* _Stored data_:

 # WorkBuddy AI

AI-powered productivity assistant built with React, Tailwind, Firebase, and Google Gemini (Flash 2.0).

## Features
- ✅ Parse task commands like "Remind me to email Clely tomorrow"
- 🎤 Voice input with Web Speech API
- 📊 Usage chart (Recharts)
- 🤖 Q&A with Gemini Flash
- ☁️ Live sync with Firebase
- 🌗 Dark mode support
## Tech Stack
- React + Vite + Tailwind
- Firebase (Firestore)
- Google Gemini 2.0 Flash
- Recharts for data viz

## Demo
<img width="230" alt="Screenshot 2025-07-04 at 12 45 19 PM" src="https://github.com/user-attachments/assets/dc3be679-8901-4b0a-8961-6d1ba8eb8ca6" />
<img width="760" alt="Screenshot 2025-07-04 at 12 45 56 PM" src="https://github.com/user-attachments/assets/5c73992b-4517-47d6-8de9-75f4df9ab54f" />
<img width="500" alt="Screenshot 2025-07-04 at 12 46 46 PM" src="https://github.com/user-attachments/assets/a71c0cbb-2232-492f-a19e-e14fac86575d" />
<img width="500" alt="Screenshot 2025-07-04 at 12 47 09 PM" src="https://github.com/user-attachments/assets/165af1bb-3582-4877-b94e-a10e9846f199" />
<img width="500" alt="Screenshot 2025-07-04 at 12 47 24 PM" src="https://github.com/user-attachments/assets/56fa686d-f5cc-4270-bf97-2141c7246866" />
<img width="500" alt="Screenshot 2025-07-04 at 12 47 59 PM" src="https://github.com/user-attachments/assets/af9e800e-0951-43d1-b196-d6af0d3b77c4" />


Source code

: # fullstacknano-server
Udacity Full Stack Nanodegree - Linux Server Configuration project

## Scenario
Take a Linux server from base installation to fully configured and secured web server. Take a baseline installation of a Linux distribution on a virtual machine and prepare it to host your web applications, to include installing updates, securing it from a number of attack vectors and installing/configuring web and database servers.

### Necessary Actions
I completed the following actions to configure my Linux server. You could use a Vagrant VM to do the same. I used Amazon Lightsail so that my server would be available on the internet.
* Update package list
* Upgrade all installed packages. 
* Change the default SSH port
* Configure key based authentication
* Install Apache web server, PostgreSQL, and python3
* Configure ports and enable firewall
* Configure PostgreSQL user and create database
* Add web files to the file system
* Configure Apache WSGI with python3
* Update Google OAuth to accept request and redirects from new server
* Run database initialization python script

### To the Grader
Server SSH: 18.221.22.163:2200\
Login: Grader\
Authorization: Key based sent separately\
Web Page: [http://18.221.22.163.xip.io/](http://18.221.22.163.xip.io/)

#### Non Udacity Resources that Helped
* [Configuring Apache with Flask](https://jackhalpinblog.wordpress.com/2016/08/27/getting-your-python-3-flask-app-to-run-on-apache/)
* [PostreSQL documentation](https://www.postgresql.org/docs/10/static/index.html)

* _WHAT IS EXPECTED_: From the records above, copy each line where the word "Google" can be found.

* _EXERCISE SOLUTION_:
AI-powered productivity assistant built with React, Tailwind, Firebase, and Google Gemini (Flash 2.0).
- Google Gemini 2.0 Flash
* Update Google OAuth to accept request and redirects from new server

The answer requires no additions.